Dataset items:
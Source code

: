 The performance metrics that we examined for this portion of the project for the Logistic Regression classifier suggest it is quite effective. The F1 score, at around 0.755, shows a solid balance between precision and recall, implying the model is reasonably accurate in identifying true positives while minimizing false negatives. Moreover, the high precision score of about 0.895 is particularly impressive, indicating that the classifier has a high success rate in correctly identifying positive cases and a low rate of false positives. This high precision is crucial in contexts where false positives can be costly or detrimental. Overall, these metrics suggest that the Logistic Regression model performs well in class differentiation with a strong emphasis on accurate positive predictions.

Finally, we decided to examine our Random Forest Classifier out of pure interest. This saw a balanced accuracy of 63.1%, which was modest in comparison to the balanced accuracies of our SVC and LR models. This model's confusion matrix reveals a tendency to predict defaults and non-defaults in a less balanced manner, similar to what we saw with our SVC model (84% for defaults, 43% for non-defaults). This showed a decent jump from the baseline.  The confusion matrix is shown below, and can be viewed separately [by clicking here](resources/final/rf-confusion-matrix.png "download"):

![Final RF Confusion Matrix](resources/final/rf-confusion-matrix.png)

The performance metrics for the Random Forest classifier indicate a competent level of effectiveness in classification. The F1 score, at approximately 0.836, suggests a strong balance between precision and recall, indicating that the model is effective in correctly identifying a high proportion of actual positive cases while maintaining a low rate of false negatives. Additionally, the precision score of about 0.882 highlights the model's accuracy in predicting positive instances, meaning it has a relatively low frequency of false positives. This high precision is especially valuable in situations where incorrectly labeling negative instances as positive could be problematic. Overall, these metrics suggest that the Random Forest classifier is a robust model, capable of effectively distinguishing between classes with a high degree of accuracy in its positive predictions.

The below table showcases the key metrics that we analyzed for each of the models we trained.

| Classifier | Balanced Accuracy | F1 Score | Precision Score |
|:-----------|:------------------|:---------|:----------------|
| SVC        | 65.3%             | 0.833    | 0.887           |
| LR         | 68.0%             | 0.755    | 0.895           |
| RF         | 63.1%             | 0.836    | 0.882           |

# What the task asks
Please retype the top of the data exactly, down to and including the line that holds "accurate positive predictions.", and nothing further.

# Answer space
Source code

: The performance metrics that we examined for this portion of the project for the Logistic Regression classifier suggest it is quite effective. The F1 score, at around 0.755, shows a solid balance between precision and recall, implying the model is reasonably accurate in identifying true positives while minimizing false negatives. Moreover, the high precision score of about 0.895 is particularly impressive, indicating that the classifier has a high success rate in correctly identifying positive cases and a low rate of false positives. This high precision is crucial in contexts where false positives can be costly or detrimental. Overall, these metrics suggest that the Logistic Regression model performs well in class differentiation with a strong emphasis on accurate positive predictions.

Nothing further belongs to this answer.